Wednesday, May 6, 2009

Joining DataTables

Recently, I needed to perform several joins in a SQL query and return that data to a DataGrid. Normally this works great because I only have 2-3 tables I am performing a join on and the number of records being returned is relatively low. In this latest case I had many tables to join together and some of them had millions of rows in them.

The query to pull all the data I needed would run for several minutes before returning anything to me. I decided that to speed this up I would handle the joins in the application and just pull the rows I needed in the queries themselves. This took a query that would return in 15+ minutes down to less than 1 minute.

Microsoft has some code here: on how to do this. The code they had was over-engineered for what I needed to do so I decided to write my own.

The main method takes 2 tables and returns a new table. It is quick and dirty and can still be fleshed out if needed.

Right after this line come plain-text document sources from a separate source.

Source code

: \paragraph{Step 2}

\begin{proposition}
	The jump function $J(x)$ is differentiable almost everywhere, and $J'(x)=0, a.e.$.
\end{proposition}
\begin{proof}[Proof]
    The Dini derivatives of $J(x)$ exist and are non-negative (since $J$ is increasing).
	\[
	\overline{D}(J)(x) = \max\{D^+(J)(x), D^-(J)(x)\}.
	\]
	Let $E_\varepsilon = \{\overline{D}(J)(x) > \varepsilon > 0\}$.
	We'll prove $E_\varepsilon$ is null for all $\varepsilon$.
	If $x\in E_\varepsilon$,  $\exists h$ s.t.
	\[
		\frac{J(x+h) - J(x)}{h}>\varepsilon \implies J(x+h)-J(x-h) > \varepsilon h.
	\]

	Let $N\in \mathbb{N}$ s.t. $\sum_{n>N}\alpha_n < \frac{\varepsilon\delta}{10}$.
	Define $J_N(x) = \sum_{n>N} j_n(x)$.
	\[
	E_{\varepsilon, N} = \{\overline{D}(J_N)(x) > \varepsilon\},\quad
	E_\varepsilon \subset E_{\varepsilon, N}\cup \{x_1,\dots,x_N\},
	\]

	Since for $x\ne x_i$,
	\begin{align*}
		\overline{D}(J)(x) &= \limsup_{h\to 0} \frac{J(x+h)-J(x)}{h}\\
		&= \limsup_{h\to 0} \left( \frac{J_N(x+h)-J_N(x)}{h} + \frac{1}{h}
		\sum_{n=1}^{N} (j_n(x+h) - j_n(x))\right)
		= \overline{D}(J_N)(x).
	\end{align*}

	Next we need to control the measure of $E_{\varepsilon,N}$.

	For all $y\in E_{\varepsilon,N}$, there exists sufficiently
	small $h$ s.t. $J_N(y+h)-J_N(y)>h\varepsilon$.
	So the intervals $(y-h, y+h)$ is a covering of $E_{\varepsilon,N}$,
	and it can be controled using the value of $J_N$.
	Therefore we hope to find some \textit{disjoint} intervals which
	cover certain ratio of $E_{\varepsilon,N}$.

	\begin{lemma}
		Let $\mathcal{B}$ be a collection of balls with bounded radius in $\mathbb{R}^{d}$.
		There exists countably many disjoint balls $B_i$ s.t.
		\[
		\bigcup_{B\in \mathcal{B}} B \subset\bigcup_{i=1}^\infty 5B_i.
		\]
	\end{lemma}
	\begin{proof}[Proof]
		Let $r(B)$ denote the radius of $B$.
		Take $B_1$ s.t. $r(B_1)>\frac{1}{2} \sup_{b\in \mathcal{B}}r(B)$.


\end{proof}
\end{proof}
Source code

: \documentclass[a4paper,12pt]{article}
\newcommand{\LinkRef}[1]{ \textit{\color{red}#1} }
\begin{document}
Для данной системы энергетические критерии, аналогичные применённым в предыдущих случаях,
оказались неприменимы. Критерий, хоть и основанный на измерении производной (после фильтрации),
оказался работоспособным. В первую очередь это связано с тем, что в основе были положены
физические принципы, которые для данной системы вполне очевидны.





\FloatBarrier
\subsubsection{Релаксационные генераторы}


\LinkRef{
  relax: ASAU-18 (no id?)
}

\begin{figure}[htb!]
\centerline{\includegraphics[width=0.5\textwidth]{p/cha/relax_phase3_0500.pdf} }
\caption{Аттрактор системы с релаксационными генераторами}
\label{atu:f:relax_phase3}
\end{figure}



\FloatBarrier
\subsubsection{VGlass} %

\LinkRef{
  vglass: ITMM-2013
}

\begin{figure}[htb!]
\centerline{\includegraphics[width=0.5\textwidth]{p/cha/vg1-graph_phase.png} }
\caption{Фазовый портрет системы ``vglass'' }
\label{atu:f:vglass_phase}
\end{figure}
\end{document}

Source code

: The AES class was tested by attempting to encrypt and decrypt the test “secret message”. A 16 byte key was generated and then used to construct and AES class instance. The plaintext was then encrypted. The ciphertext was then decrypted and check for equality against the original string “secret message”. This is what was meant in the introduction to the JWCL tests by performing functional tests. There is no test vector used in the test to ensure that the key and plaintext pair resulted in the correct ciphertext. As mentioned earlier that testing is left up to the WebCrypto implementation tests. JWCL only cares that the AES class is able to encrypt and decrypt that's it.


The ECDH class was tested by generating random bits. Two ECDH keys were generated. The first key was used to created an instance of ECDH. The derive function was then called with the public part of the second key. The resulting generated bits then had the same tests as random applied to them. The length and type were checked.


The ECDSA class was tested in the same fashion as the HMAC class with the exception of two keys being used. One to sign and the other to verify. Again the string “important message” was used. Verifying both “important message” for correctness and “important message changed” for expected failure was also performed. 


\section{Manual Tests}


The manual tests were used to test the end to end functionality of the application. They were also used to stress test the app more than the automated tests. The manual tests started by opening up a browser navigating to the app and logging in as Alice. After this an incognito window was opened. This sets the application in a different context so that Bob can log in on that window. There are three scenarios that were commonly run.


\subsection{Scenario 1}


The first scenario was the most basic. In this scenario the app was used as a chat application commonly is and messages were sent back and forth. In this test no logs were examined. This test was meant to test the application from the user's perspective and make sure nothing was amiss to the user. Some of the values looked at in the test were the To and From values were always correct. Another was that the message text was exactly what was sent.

public static class MergeData
{
public static DataTable Merge(DataTable tableOne, DataTable tableTwo)
{
DataTable output;

output = new DataTable();

CopyColumns(tableOne, ref output);
CopyColumns(tableTwo, ref output);
CopyData(tableOne, tableTwo, ref output);

return output;
}

public static void CopyData(DataTable tableOne, DataTable tableTwo, ref DataTable destinationTable)
{
foreach (DataRow row in tableOne.Rows)
{
DataRow nr;
DataRow[] joinedRows;

nr = destinationTable.NewRow();

foreach (DataColumn dc in tableOne.Columns)
{
nr[dc.Table.TableName + "." + dc.ColumnName] = row[dc.ColumnName];
}

string selectStatement = tableTwo.Columns[1].ColumnName + " = '" + row[tableOne.Columns[1].ColumnName] + "'";
joinedRows = tableTwo.Select(selectStatement);

foreach (DataColumn dc in tableTwo.Columns)
{
nr[dc.Table.TableName + "." + dc.ColumnName] = joinedRows[0][dc.ColumnName];
}

destinationTable.Rows.Add(nr);
}
}

public static void CopyColumns(DataTable table, ref DataTable output)
{
foreach (DataColumn dc in table.Columns)
{
DataColumn nc;

nc = new DataColumn(table.TableName + "." + dc.ColumnName, dc.DataType);
AddColumn(nc, ref output);
}
}

public static void AddColumn(DataColumn dc, ref DataTable dt)
{
if (!dt.Columns.Contains(dc.ColumnName))
{
dt.Columns.Add(dc);
}
}
}